Exercise aim:
The expected result is a verbatim repetition of the lines from the start of the entries through the line containing "You can add any [custom", with the pictures removed.

Records for this exercise Start Marker

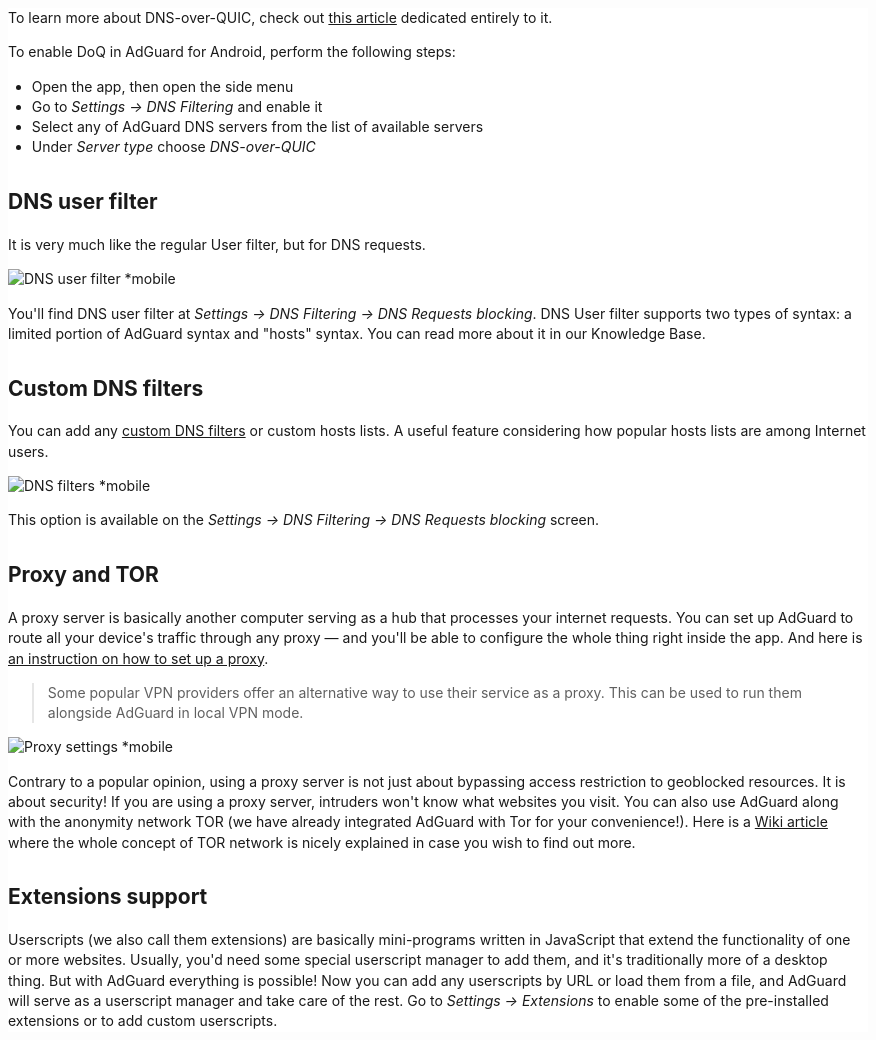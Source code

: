 To learn more about DNS-over-QUIC, check out [this article](https://adguard.com/en/blog/dns-over-quic.html) dedicated entirely to it.

To enable DoQ in AdGuard for Android, perform the following steps:

* Open the app, then open the side menu
* Go to *Settings → DNS Filtering* and enable it
* Select any of AdGuard DNS servers from the list of available servers
* Under *Server type* choose *DNS-over-QUIC*

## DNS user filter

It is very much like the regular User filter, but for DNS requests.

![DNS user filter *mobile](https://cdn.adtidy.org/content/kb/ad_blocker/android/features/dns-user-filter.png)

You'll find DNS user filter at *Settings → DNS Filtering → DNS Requests blocking*. DNS User filter supports two types of syntax: a limited portion of AdGuard syntax and "hosts" syntax. You can read more about it in our Knowledge Base.

## Custom DNS filters

You can add any [custom DNS filters](https://filterlists.com/) or custom hosts lists. A useful feature considering how popular hosts lists are among Internet users.

![DNS filters *mobile](https://cdn.adtidy.org/content/kb/ad_blocker/android/features/dns-filters.png)

This option is available on the *Settings → DNS Filtering → DNS Requests blocking* screen.

## Proxy and TOR

A proxy server is basically another computer serving as a hub that processes your internet requests. You can set up AdGuard to route all your device's traffic through any proxy — and you'll be able to configure the whole thing right inside the app. And here is [an instruction on how to set up a proxy](../solving-problems/outbound-proxy).

> Some popular VPN providers offer an alternative way to use their service as a proxy. This can be used to run them alongside AdGuard in local VPN mode.

![Proxy settings *mobile](https://cdn.adtidy.org/content/kb/ad_blocker/android/features/proxy-settings.png)

Contrary to a popular opinion, using a proxy server is not just about bypassing access restriction to geoblocked resources. It is about security! If you are using a proxy server, intruders won't know what websites you visit. You can also use AdGuard along with the anonymity network TOR (we have already integrated AdGuard with Tor for your convenience!). Here is a [Wiki article](https://en.wikipedia.org/wiki/Tor_(anonymity_network)) where the whole concept of TOR network is nicely explained in case you wish to find out more.

## Extensions support

Userscripts (we also call them extensions) are basically mini-programs written in JavaScript that extend the functionality of one or more websites. Usually, you'd need some special userscript manager to add them, and it's traditionally more of a desktop thing. But with AdGuard everything is possible! Now you can add any userscripts by URL or load them from a file, and AdGuard will serve as a userscript manager and take care of the rest. Go to *Settings → Extensions* to enable some of the pre-installed extensions or to add custom userscripts.
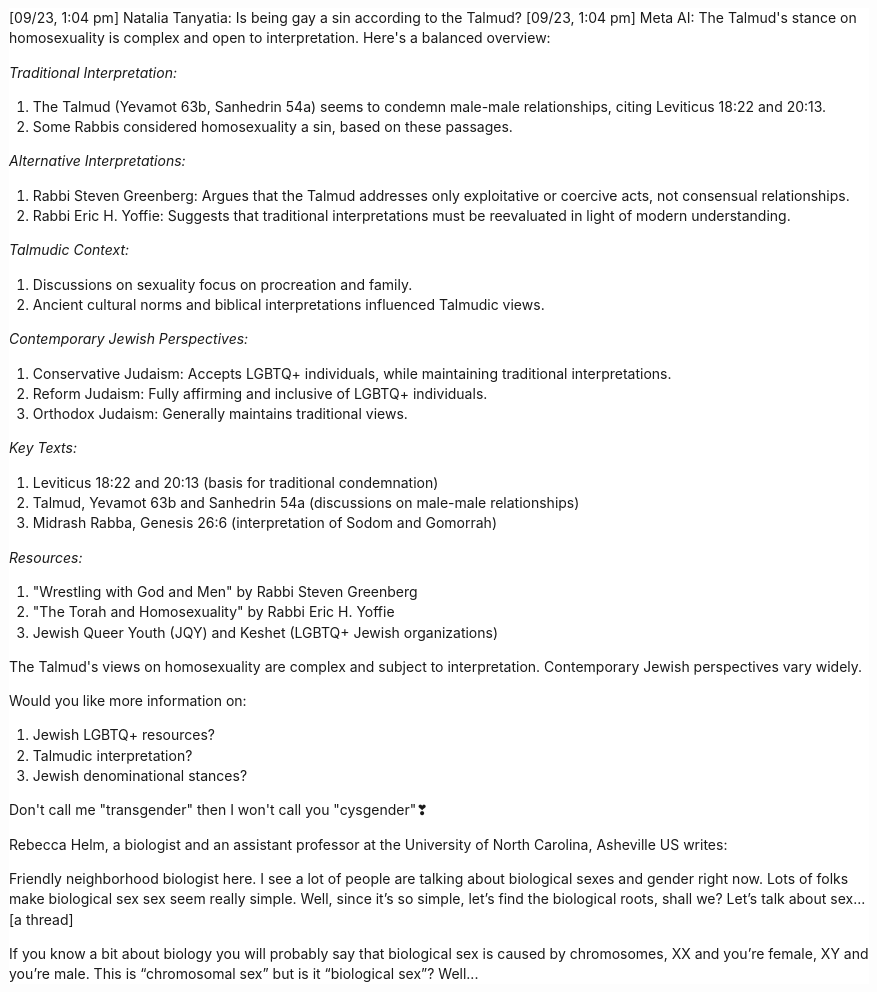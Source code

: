 [09/23, 1:04 pm] Natalia Tanyatia: Is being gay a sin according to the Talmud?
[09/23, 1:04 pm] Meta AI: The Talmud's stance on homosexuality is complex and open to interpretation. Here's a balanced overview:

_Traditional Interpretation:_

1. The Talmud (Yevamot 63b, Sanhedrin 54a) seems to condemn male-male relationships, citing Leviticus 18:22 and 20:13.
2. Some Rabbis considered homosexuality a sin, based on these passages.

_Alternative Interpretations:_

1. Rabbi Steven Greenberg: Argues that the Talmud addresses only exploitative or coercive acts, not consensual relationships.
2. Rabbi Eric H. Yoffie: Suggests that traditional interpretations must be reevaluated in light of modern understanding.

_Talmudic Context:_

1. Discussions on sexuality focus on procreation and family.
2. Ancient cultural norms and biblical interpretations influenced Talmudic views.

_Contemporary Jewish Perspectives:_

1. Conservative Judaism: Accepts LGBTQ+ individuals, while maintaining traditional interpretations.
2. Reform Judaism: Fully affirming and inclusive of LGBTQ+ individuals.
3. Orthodox Judaism: Generally maintains traditional views.

_Key Texts:_

1. Leviticus 18:22 and 20:13 (basis for traditional condemnation)
2. Talmud, Yevamot 63b and Sanhedrin 54a (discussions on male-male relationships)
3. Midrash Rabba, Genesis 26:6 (interpretation of Sodom and Gomorrah)

_Resources:_

1. "Wrestling with God and Men" by Rabbi Steven Greenberg
2. "The Torah and Homosexuality" by Rabbi Eric H. Yoffie
3. Jewish Queer Youth (JQY) and Keshet (LGBTQ+ Jewish organizations)

The Talmud's views on homosexuality are complex and subject to interpretation. Contemporary Jewish perspectives vary widely.

Would you like more information on:

1. Jewish LGBTQ+ resources?
2. Talmudic interpretation?
3. Jewish denominational stances?

Don't call me "transgender" then I won't call you "cysgender"❣

Rebecca Helm, a biologist and an assistant professor at the University of North Carolina, Asheville US writes:

Friendly neighborhood biologist here. I see a lot of people are talking about biological sexes and gender right now. Lots of folks make biological sex sex seem really simple. Well, since it’s so simple, let’s find the biological roots, shall we? Let’s talk about sex...[a thread]

If you know a bit about biology you will probably say that biological sex is caused by chromosomes, XX and you’re female, XY and you’re male. This is “chromosomal sex” but is it “biological sex”? Well...
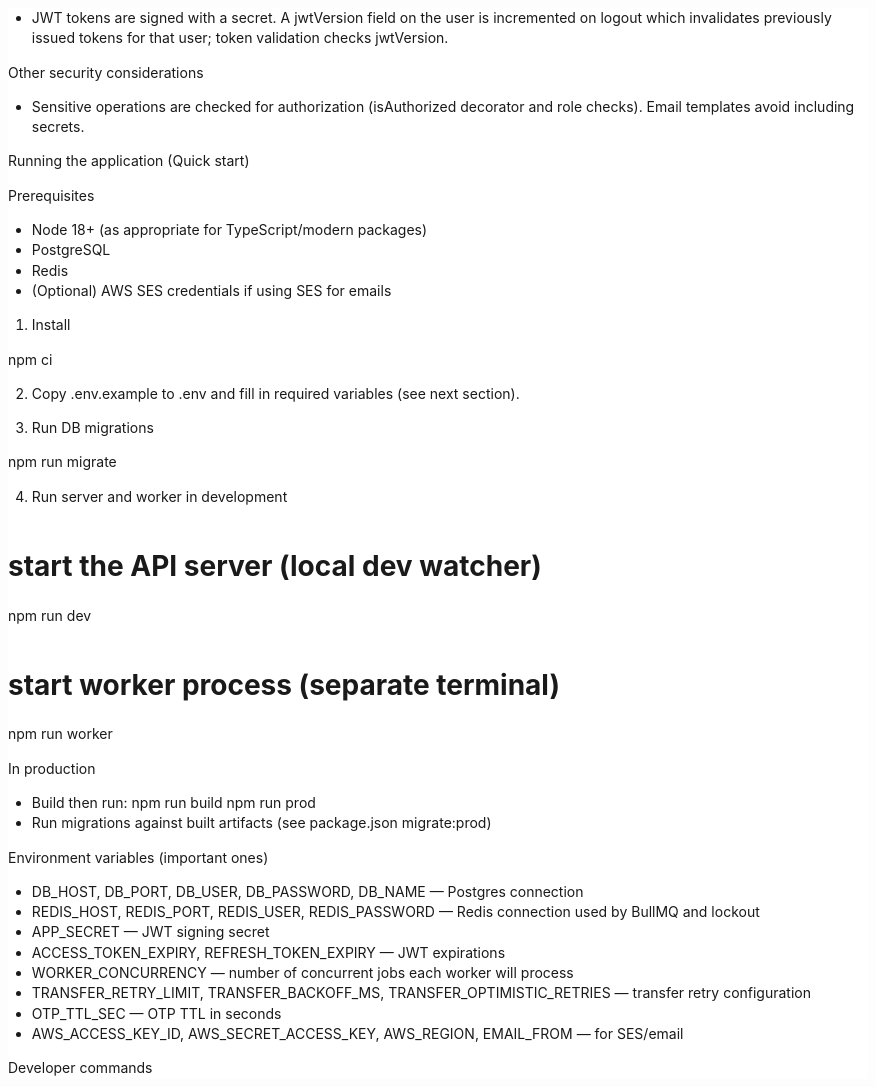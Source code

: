 - JWT tokens are signed with a secret. A jwtVersion field on the user is incremented on logout which invalidates previously issued tokens for that user; token validation checks jwtVersion.

Other security considerations

- Sensitive operations are checked for authorization (isAuthorized decorator and role checks). Email templates avoid including secrets.

Running the application (Quick start)

Prerequisites

- Node 18+ (as appropriate for TypeScript/modern packages)
- PostgreSQL
- Redis
- (Optional) AWS SES credentials if using SES for emails

1. Install

npm ci

2. Copy .env.example to .env and fill in required variables (see next section).

3. Run DB migrations

npm run migrate

4. Run server and worker in development

# start the API server (local dev watcher)

npm run dev

# start worker process (separate terminal)

npm run worker

In production

- Build then run:
  npm run build
  npm run prod
- Run migrations against built artifacts (see package.json migrate:prod)

Environment variables (important ones)

- DB_HOST, DB_PORT, DB_USER, DB_PASSWORD, DB_NAME — Postgres connection
- REDIS_HOST, REDIS_PORT, REDIS_USER, REDIS_PASSWORD — Redis connection used by BullMQ and lockout
- APP_SECRET — JWT signing secret
- ACCESS_TOKEN_EXPIRY, REFRESH_TOKEN_EXPIRY — JWT expirations
- WORKER_CONCURRENCY — number of concurrent jobs each worker will process
- TRANSFER_RETRY_LIMIT, TRANSFER_BACKOFF_MS, TRANSFER_OPTIMISTIC_RETRIES — transfer retry configuration
- OTP_TTL_SEC — OTP TTL in seconds
- AWS_ACCESS_KEY_ID, AWS_SECRET_ACCESS_KEY, AWS_REGION, EMAIL_FROM — for SES/email

Developer commands

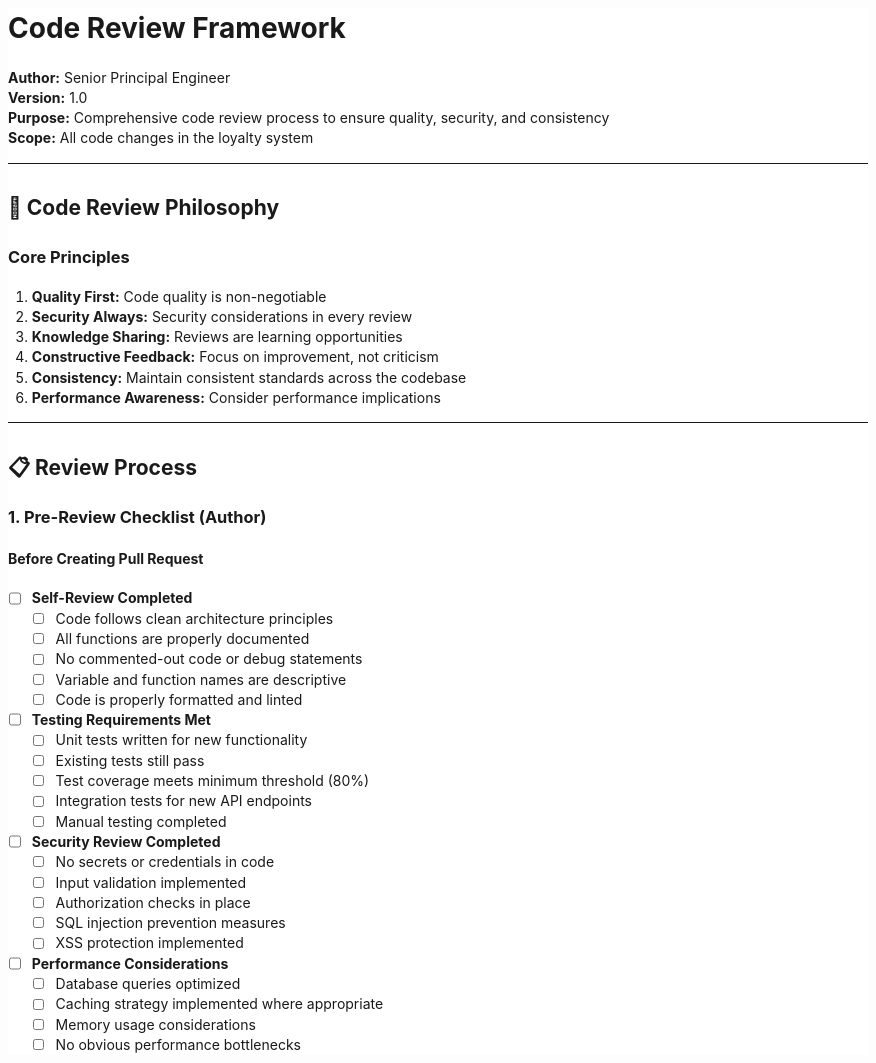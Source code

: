 # Code Review Framework

**Author:** Senior Principal Engineer  
**Version:** 1.0  
**Purpose:** Comprehensive code review process to ensure quality, security, and consistency  
**Scope:** All code changes in the loyalty system  

---

## 🎯 Code Review Philosophy

### Core Principles
1. **Quality First:** Code quality is non-negotiable
2. **Security Always:** Security considerations in every review
3. **Knowledge Sharing:** Reviews are learning opportunities
4. **Constructive Feedback:** Focus on improvement, not criticism
5. **Consistency:** Maintain consistent standards across the codebase
6. **Performance Awareness:** Consider performance implications

---

## 📋 Review Process

### 1. Pre-Review Checklist (Author)

#### Before Creating Pull Request
- [ ] **Self-Review Completed**
  - [ ] Code follows clean architecture principles
  - [ ] All functions are properly documented
  - [ ] No commented-out code or debug statements
  - [ ] Variable and function names are descriptive
  - [ ] Code is properly formatted and linted

- [ ] **Testing Requirements Met**
  - [ ] Unit tests written for new functionality
  - [ ] Existing tests still pass
  - [ ] Test coverage meets minimum threshold (80%)
  - [ ] Integration tests for new API endpoints
  - [ ] Manual testing completed

- [ ] **Security Review Completed**
  - [ ] No secrets or credentials in code
  - [ ] Input validation implemented
  - [ ] Authorization checks in place
  - [ ] SQL injection prevention measures
  - [ ] XSS protection implemented

- [ ] **Performance Considerations**
  - [ ] Database queries optimized
  - [ ] Caching strategy implemented where appropriate
  - [ ] Memory usage considerations
  - [ ] No obvious performance bottlenecks
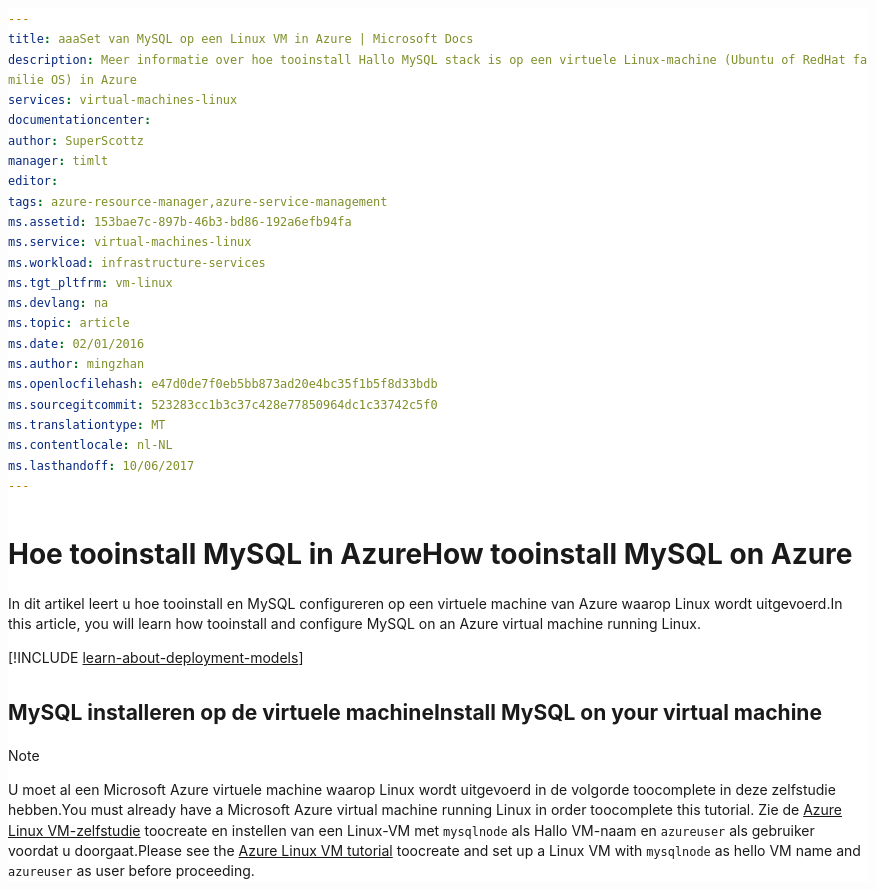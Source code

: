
 ```yaml
---
title: aaaSet van MySQL op een Linux VM in Azure | Microsoft Docs
description: Meer informatie over hoe tooinstall Hallo MySQL stack is op een virtuele Linux-machine (Ubuntu of RedHat familie OS) in Azure
services: virtual-machines-linux
documentationcenter: 
author: SuperScottz
manager: timlt
editor: 
tags: azure-resource-manager,azure-service-management
ms.assetid: 153bae7c-897b-46b3-bd86-192a6efb94fa
ms.service: virtual-machines-linux
ms.workload: infrastructure-services
ms.tgt_pltfrm: vm-linux
ms.devlang: na
ms.topic: article
ms.date: 02/01/2016
ms.author: mingzhan
ms.openlocfilehash: e47d0de7f0eb5bb873ad20e4bc35f1b5f8d33bdb
ms.sourcegitcommit: 523283cc1b3c37c428e77850964dc1c33742c5f0
ms.translationtype: MT
ms.contentlocale: nl-NL
ms.lasthandoff: 10/06/2017
---
```

# <a name="how-tooinstall-mysql-on-azure"></a><span data-ttu-id="58bd8-103">Hoe tooinstall MySQL in Azure</span><span class="sxs-lookup"><span data-stu-id="58bd8-103">How tooinstall MySQL on Azure</span></span>
<span data-ttu-id="58bd8-104">In dit artikel leert u hoe tooinstall en MySQL configureren op een virtuele machine van Azure waarop Linux wordt uitgevoerd.</span><span class="sxs-lookup"><span data-stu-id="58bd8-104">In this article, you will learn how tooinstall and configure MySQL on an Azure virtual machine running Linux.</span></span>

[!INCLUDE [learn-about-deployment-models](../../../includes/learn-about-deployment-models-both-include.md)]

## <a name="install-mysql-on-your-virtual-machine"></a><span data-ttu-id="58bd8-105">MySQL installeren op de virtuele machine</span><span class="sxs-lookup"><span data-stu-id="58bd8-105">Install MySQL on your virtual machine</span></span>
> [!NOTE]
> <span data-ttu-id="58bd8-106">U moet al een Microsoft Azure virtuele machine waarop Linux wordt uitgevoerd in de volgorde toocomplete in deze zelfstudie hebben.</span><span class="sxs-lookup"><span data-stu-id="58bd8-106">You must already have a Microsoft Azure virtual machine running Linux in order toocomplete this tutorial.</span></span> <span data-ttu-id="58bd8-107">Zie de [Azure Linux VM-zelfstudie](quick-create-cli.md?toc=%2fazure%2fvirtual-machines%2flinux%2ftoc.json) toocreate en instellen van een Linux-VM met `mysqlnode` als Hallo VM-naam en `azureuser` als gebruiker voordat u doorgaat.</span><span class="sxs-lookup"><span data-stu-id="58bd8-107">Please see the [Azure Linux VM tutorial](quick-create-cli.md?toc=%2fazure%2fvirtual-machines%2flinux%2ftoc.json) toocreate and set up a Linux VM with `mysqlnode` as hello VM name and `azureuser` as user before proceeding.</span></span>
> 
> 
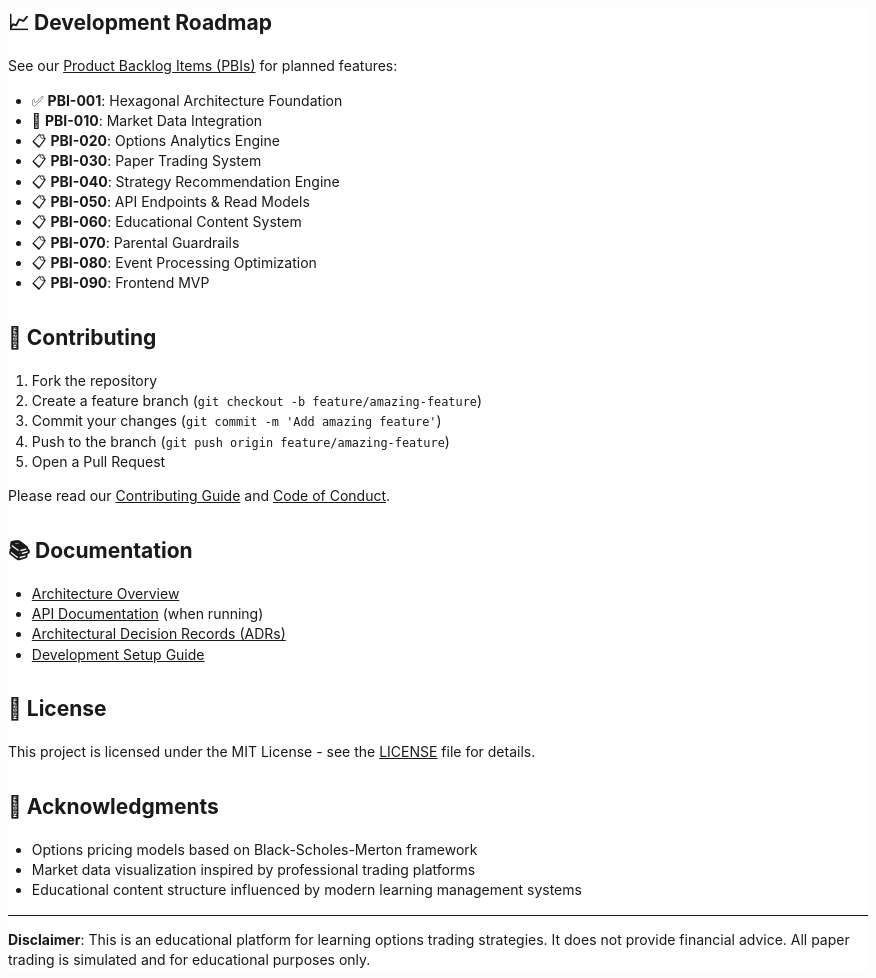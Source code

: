## 📈 Development Roadmap

See our [Product Backlog Items (PBIs)](https://github.com/your-org/tradifai/issues) for planned features:

- ✅ **PBI-001**: Hexagonal Architecture Foundation
- 🚧 **PBI-010**: Market Data Integration
- 📋 **PBI-020**: Options Analytics Engine
- 📋 **PBI-030**: Paper Trading System
- 📋 **PBI-040**: Strategy Recommendation Engine
- 📋 **PBI-050**: API Endpoints & Read Models
- 📋 **PBI-060**: Educational Content System
- 📋 **PBI-070**: Parental Guardrails
- 📋 **PBI-080**: Event Processing Optimization
- 📋 **PBI-090**: Frontend MVP

## 🤝 Contributing

1. Fork the repository
2. Create a feature branch (`git checkout -b feature/amazing-feature`)
3. Commit your changes (`git commit -m 'Add amazing feature'`)
4. Push to the branch (`git push origin feature/amazing-feature`)
5. Open a Pull Request

Please read our [Contributing Guide](CONTRIBUTING.md) and [Code of Conduct](CODE_OF_CONDUCT.md).

## 📚 Documentation

- [Architecture Overview](docs/architecture.md)
- [API Documentation](http://localhost:8080/swagger) (when running)
- [Architectural Decision Records (ADRs)](docs/ADRs/)
- [Development Setup Guide](docs/development.md)

## 📄 License

This project is licensed under the MIT License - see the [LICENSE](LICENSE) file for details.

## 🙏 Acknowledgments

- Options pricing models based on Black-Scholes-Merton framework
- Market data visualization inspired by professional trading platforms
- Educational content structure influenced by modern learning management systems

---

**Disclaimer**: This is an educational platform for learning options trading strategies. It does not provide financial advice. All paper trading is simulated and for educational purposes only.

Records for this exercise End Marker

Response area:
Source code

: To learn more about DNS-over-QUIC, check out [this article](https://adguard.com/en/blog/dns-over-quic.html) dedicated entirely to it.

To enable DoQ in AdGuard for Android, perform the following steps:

* Open the app, then open the side menu
* Go to *Settings → DNS Filtering* and enable it
* Select any of AdGuard DNS servers from the list of available servers
* Under *Server type* choose *DNS-over-QUIC*

## DNS user filter

It is very much like the regular User filter, but for DNS requests.

![DNS user filter *mobile](https://cdn.adtidy.org/content/kb/ad_blocker/android/features/dns-user-filter.png)

You'll find DNS user filter at *Settings → DNS Filtering → DNS Requests blocking*. DNS User filter supports two types of syntax: a limited portion of AdGuard syntax and "hosts" syntax. You can read more about it in our Knowledge Base.

## Custom DNS filters

You can add any [custom DNS filters](https://filterlists.com/) or custom hosts lists. A useful feature considering how popular hosts lists are among Internet users.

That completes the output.